Penn Badgley’s Request for No More Sex Scenes Inflames the Twitter Discourse

Penn Badgley (Photo by David Buchan/Variety/Penske Media via Getty Images)
Variety/Penske Media/Getty Images

Intimacy wise, scenes involving Penn Badgley’s You main character Joe Goldberg are about as frigid this season as the various dismembered body parts the show freely uses as plot devices. There’s a reason for that. Badgley himself asked showrunner Sera Gamble to not only cut down on his sex scenes but anything involving too much “intimacy” with his character this season. Which, in and of itself is fine. It’s his career. His body. His choice. It’s not as if he asked the entire series to suddenly be de-sexed. Lukas Gage joined the show this year, and his character apparently gets into some situations that make that office scene in White Lotus’s first season look relatively tame in comparison. While the latest season of You takes place in London, the entire cast and crew didn’t suddenly decide to adopt a “No sex please, we’re British” mentality.

Badgley’s personal pronouncement doesn’t come in a bubble, though, and still managed to ruffle some Twitter feathers. For one thing, he made the debatable choice of comparing scripted intimacy to infringing on marital fidelity. For another, certain corners of not just Twitter but the wider culture are seemingly slipping back into a decidedly Puritanical view of the depictions of sex in popular culture.

“I asked Sera Gamble, the creator the show: Can I just do no more intimacy scenes?” Badgley said on a recent episode of the Podcrushed podcast. “I signed this contract ...You can’t take this aspect out of the DNA of the concept, so ‘How much less can you make it?’ was my question for them.”

“[Gamble] didn’t even bat an eye ...She appreciated my directness, and she appreciated that I was being reasonable and practical. And they came back with a phenomenal reduction.”

Though, Badgley also connected the decision to his marriage (he wed fellow actor and doula Domino Kirke in 2017). “Fidelity in every relationship, especially my marriage, is important to me,” he said. “It just got to a point where I don’t want to do that.”

Again every performer’s personal decisions are their own, but it’s a bit rude to suggest that filming sex scenes has anything to do with “fidelity” in “every relationship.” That certainly doesn’t seem to be the general consensus amongst the acting profession. Sarah Jessica Parker was happily married to Matthew Broderick during each and every single scene she’s shot as Carrie Bradshaw on Sex and the City, and that 26-year union remains one of the strongest in all of celeb-dom. Jamie Dornan got married the same year he signed up to do 50 Shades of Gray, and he’s still married.

Personal matters aside, it’s the nerve Badgley’s comments hit in the wider cultural discourse that’s taking over the discourse. There’s the appearance of a growing online trend of people (often, but not always younger Gen-Z adults) who are very vocal that sex scenes have no place in television or movies at all. We’re not talking merely an “it’s weird when you’re watching a movie with your mom and their’s a sex scene” level stance, but an all out aversion to too much simulated intimacy in any form of entertainment.
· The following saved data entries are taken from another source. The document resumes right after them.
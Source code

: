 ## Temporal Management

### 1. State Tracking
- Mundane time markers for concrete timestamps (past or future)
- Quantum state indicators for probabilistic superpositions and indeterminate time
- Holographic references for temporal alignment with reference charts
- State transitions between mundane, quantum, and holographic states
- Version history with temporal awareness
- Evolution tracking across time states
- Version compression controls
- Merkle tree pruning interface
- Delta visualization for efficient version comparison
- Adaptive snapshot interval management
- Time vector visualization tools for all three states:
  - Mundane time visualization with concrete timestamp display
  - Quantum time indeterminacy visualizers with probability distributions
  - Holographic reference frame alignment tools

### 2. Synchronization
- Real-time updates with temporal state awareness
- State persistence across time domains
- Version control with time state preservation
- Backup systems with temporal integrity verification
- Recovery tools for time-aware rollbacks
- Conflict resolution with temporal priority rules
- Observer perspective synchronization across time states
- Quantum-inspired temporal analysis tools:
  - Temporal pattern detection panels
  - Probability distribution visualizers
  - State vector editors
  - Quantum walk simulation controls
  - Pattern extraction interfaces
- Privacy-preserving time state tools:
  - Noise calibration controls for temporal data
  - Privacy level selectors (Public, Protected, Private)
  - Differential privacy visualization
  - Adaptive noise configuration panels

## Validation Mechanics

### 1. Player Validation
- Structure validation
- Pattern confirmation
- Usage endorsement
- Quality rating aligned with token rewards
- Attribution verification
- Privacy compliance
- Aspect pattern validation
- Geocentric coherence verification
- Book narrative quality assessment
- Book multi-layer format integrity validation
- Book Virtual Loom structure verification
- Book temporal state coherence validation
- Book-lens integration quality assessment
One user’s tweet claiming that Badgley’s anti-sex scene positioning was “the only thing that brings me hope for men today” attracted controversy like moths to a lightbulb. Throughout the weekend Twitter was awash in discourse that Gen-Z prudes were trying to bring the Hays Code, the self-imposed Hollywood guidelines that kept the mere suggestion of sex or profanity out of mainstream movies for over three decades.
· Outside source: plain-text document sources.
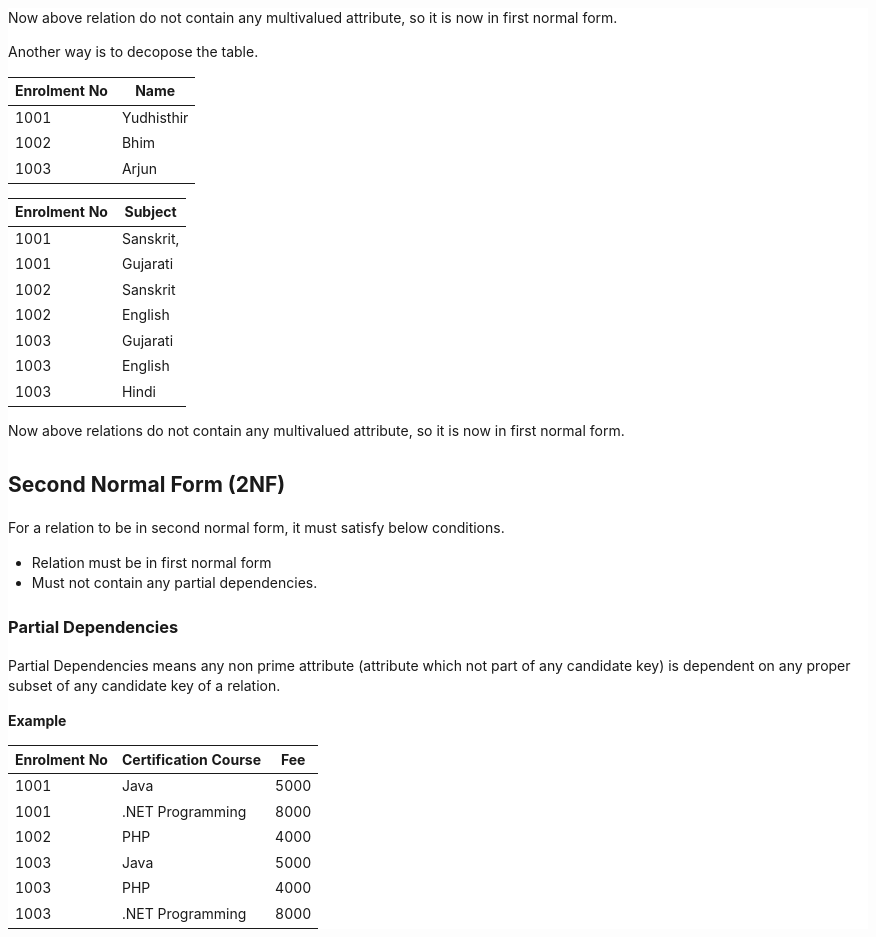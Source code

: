 Now above relation do not contain any multivalued attribute, so it is now in first normal form.

Another way is to decopose the table.

| Enrolment No | Name       |
| ------------ | ---------- |
| 1001         | Yudhisthir |
| 1002         | Bhim       |
| 1003         | Arjun      |

| Enrolment No | Subject   |
| ------------ | --------- |
| 1001         | Sanskrit, |
| 1001         | Gujarati  |
| 1002         | Sanskrit  |
| 1002         | English   |
| 1003         | Gujarati  |
| 1003         | English   |
| 1003         | Hindi     |

Now above relations do not contain any multivalued attribute, so it is now in first normal form.

## Second Normal Form (2NF)

For a relation to be in second normal form, it must satisfy below conditions.

- Relation must be in first normal form
- Must not contain any partial dependencies.

### Partial Dependencies

Partial Dependencies means any non prime attribute (attribute which not part of any candidate key) is dependent on any proper subset of any candidate key of a relation.

**Example**

| Enrolment No | Certification Course | Fee  |
| ------------ | -------------------- | ---- |
| 1001         | Java                 | 5000 |
| 1001         | .NET Programming     | 8000 |
| 1002         | PHP                  | 4000 |
| 1003         | Java                 | 5000 |
| 1003         | PHP                  | 4000 |
| 1003         | .NET Programming     | 8000 |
Of course, it’s wild this latest discourse was set off by an ultra-violent show centered on a serial killer in which people are routinely murdered, dismembered and tortured. Sex? Despicable! But cutting a man up and feeding his remain to a meat grinder? That’s all fine and well apparently.

Twitter may be a big set of funhouse mirrors, but it’s still reflecting some simulacrum of reality back at us. It’s hard to not be worried by a sudden wave of anti-sex scene discourse in a country where we’ve essentially shrugged our shoulders at gun violence, but have decided everything from reproductive rights to drag queens are up for political debate. Badgley can say no to whatever he wants, but let’s not pretend taking a stance on choreographed foreplay on a Netflix gore-fest should be any sort of celebrated moral high ground.